*Instructions to follow:* Once every line holding "that" in the listing below has been found, give their number and nothing more.

*Source information:*
= = = = = = =

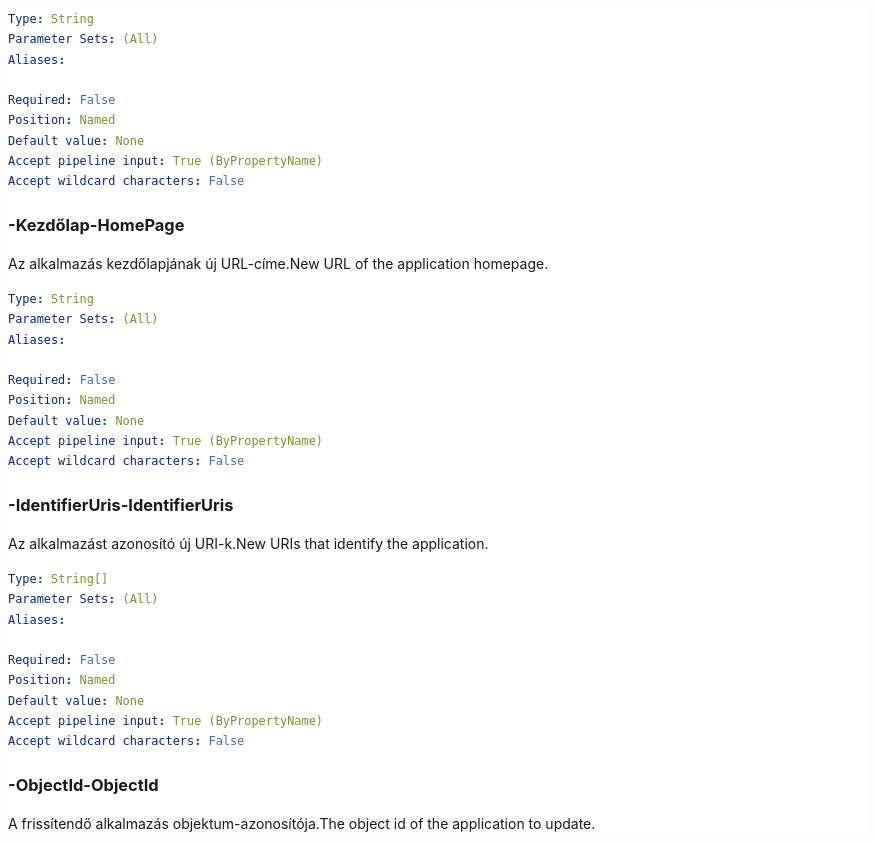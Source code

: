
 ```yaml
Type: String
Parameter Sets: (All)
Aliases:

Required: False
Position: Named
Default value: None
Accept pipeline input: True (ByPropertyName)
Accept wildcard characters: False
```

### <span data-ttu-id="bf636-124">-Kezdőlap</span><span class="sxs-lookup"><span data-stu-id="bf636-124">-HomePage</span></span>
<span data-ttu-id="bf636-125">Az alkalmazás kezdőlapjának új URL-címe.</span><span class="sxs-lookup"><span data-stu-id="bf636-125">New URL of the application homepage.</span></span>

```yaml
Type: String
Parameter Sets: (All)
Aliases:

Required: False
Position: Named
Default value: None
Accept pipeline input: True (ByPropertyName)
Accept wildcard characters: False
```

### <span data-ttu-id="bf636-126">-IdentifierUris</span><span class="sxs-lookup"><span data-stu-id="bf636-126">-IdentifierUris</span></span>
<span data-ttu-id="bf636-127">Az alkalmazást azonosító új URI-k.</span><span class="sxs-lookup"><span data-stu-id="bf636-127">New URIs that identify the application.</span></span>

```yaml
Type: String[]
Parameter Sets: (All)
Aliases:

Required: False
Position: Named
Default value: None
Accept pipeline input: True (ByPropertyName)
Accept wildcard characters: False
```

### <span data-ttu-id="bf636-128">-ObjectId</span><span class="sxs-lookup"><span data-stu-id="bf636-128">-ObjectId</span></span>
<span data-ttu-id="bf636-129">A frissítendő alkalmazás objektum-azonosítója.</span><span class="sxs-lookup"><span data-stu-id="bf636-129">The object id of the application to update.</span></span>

= = = = = = =

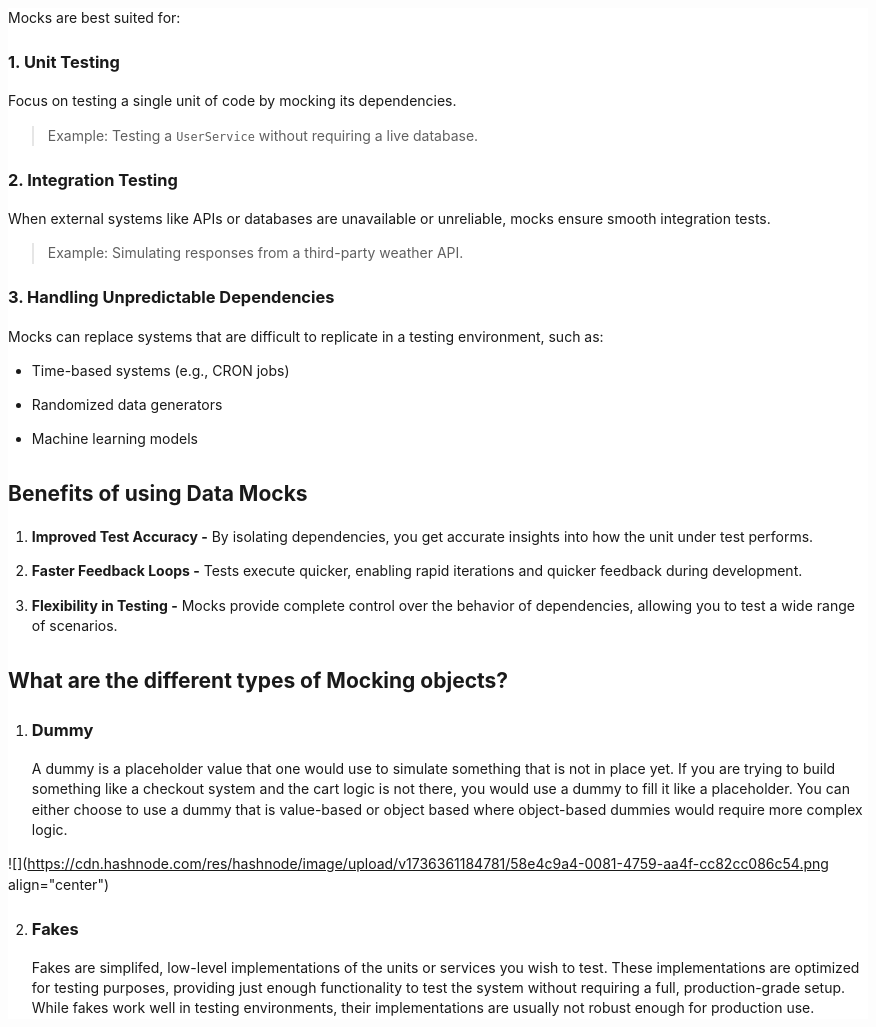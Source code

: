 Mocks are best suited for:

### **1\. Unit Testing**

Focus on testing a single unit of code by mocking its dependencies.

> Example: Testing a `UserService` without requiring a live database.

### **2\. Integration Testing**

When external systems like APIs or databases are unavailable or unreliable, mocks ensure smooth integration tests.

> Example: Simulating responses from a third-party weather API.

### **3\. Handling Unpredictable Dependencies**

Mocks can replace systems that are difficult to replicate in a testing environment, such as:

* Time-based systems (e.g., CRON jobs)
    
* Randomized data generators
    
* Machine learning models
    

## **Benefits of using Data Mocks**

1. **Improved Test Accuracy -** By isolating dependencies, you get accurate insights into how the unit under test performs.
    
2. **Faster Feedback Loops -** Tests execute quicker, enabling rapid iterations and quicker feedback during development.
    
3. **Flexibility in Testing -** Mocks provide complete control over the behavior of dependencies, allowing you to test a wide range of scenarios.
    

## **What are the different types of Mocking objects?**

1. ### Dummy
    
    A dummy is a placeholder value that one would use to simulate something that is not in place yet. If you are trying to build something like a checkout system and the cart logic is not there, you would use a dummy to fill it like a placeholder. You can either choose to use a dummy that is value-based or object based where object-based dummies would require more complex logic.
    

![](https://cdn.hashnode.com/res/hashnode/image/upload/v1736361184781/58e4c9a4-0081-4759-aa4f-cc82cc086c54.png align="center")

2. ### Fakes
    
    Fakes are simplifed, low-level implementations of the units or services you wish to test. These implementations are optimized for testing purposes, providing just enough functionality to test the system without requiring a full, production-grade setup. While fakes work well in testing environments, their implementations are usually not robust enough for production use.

= = = = = = =

*Reply to the exercise:* 3